YOUR GOAL = Give again, word for word, each line below starting at the one that contains "## [From _The Indianapolis" and ending at the one that contains "men fit for the times,&quot; he e".
----------------------------------------
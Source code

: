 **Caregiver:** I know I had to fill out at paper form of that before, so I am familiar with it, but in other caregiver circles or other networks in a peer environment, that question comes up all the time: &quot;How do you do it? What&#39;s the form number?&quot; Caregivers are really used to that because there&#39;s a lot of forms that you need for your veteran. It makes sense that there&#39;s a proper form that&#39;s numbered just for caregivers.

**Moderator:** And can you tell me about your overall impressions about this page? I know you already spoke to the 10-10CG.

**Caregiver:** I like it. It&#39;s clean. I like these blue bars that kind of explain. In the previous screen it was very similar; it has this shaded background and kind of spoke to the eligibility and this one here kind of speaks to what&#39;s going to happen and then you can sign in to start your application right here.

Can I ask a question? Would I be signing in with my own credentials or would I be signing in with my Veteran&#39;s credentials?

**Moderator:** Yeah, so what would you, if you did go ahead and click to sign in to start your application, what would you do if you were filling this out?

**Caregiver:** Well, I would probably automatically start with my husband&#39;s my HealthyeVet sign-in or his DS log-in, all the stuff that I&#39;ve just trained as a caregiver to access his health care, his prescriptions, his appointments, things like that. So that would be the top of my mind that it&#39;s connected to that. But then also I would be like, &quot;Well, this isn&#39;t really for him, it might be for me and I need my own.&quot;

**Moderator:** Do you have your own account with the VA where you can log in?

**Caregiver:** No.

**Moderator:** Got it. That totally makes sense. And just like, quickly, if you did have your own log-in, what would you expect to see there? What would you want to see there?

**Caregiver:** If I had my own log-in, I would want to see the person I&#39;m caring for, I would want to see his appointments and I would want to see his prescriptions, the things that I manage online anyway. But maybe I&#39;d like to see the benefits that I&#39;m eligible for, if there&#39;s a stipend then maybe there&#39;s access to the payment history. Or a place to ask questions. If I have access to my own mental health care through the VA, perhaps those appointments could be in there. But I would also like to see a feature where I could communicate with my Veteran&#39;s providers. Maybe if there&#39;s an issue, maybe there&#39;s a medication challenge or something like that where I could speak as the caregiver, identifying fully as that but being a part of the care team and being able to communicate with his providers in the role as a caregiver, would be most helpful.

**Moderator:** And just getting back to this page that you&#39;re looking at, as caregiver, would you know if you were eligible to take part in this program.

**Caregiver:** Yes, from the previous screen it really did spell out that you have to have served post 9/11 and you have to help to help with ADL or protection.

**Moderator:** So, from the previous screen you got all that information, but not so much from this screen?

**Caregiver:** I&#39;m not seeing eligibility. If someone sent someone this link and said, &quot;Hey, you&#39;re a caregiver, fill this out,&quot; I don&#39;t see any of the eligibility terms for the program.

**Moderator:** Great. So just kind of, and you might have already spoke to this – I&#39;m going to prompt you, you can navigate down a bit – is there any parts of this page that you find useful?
----------------------------------------
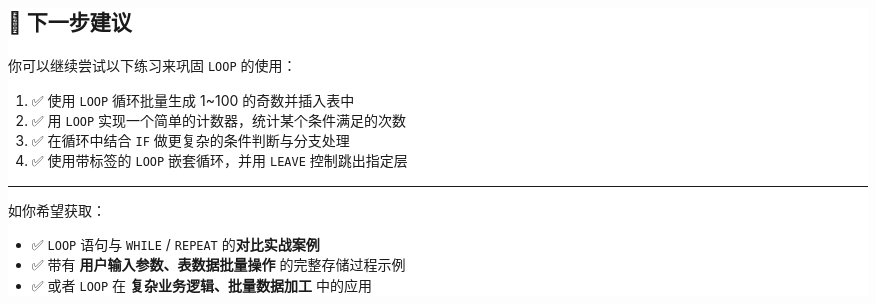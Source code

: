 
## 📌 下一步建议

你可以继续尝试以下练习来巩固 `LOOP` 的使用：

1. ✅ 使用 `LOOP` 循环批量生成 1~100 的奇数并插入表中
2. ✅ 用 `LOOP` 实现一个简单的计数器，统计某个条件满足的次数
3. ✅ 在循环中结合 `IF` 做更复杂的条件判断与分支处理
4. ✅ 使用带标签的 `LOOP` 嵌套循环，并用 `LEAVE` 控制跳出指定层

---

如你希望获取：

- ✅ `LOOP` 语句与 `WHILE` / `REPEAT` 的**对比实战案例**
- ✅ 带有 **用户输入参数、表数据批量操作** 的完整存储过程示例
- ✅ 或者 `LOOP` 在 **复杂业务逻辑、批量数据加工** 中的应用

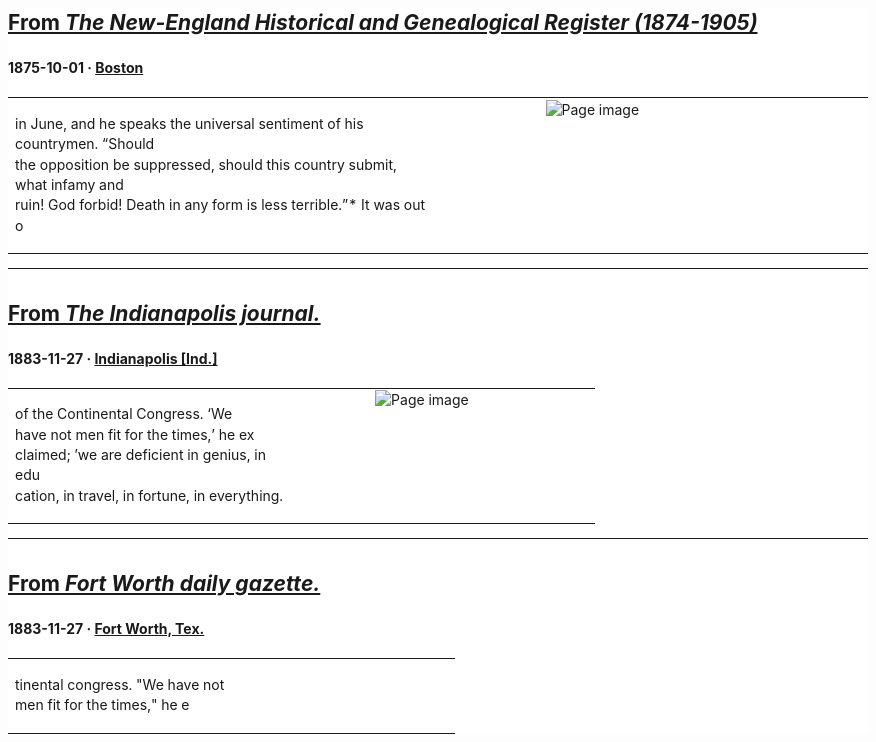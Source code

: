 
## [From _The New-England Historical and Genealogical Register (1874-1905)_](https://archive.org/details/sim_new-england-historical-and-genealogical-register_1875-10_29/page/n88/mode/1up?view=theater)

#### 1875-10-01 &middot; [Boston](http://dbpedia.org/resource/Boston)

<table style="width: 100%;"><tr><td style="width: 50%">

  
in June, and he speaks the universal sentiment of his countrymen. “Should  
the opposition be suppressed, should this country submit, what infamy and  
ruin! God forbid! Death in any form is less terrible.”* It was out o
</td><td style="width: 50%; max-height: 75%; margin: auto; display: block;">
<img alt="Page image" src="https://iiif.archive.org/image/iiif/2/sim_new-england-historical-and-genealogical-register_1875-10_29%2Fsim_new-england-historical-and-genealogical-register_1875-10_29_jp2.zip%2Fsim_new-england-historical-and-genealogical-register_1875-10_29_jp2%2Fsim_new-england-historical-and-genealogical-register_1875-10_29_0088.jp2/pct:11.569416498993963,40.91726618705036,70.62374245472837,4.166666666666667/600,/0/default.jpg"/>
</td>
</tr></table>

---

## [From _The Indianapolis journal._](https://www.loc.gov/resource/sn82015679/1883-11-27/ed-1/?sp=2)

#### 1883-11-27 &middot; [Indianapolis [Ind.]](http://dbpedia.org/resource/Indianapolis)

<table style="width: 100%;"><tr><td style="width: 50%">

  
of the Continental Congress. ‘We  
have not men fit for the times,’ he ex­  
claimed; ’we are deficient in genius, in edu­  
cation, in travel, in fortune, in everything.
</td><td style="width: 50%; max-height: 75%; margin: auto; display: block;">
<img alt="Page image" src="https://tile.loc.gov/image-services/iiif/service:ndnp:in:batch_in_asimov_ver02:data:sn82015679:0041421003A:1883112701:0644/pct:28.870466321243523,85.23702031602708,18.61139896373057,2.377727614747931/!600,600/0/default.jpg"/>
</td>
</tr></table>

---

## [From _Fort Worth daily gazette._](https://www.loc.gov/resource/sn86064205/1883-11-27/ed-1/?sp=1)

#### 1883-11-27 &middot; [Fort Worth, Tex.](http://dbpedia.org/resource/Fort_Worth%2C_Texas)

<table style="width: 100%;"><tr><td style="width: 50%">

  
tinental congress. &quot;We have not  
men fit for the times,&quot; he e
----------------------------------------
SOLUTION FOR THIS PROBLEM =
## [From _The Indianapolis journal._](https://www.loc.gov/resource/sn82015679/1883-11-27/ed-1/?sp=2)

#### 1883-11-27 &middot; [Indianapolis [Ind.]](http://dbpedia.org/resource/Indianapolis)

<table style="width: 100%;"><tr><td style="width: 50%">

  
of the Continental Congress. ‘We  
have not men fit for the times,’ he ex­  
claimed; ’we are deficient in genius, in edu­  
cation, in travel, in fortune, in everything.
</td><td style="width: 50%; max-height: 75%; margin: auto; display: block;">
<img alt="Page image" src="https://tile.loc.gov/image-services/iiif/service:ndnp:in:batch_in_asimov_ver02:data:sn82015679:0041421003A:1883112701:0644/pct:28.870466321243523,85.23702031602708,18.61139896373057,2.377727614747931/!600,600/0/default.jpg"/>
</td>
</tr></table>

---

## [From _Fort Worth daily gazette._](https://www.loc.gov/resource/sn86064205/1883-11-27/ed-1/?sp=1)

#### 1883-11-27 &middot; [Fort Worth, Tex.](http://dbpedia.org/resource/Fort_Worth%2C_Texas)

<table style="width: 100%;"><tr><td style="width: 50%">

  
tinental congress. &quot;We have not  
men fit for the times,&quot; he e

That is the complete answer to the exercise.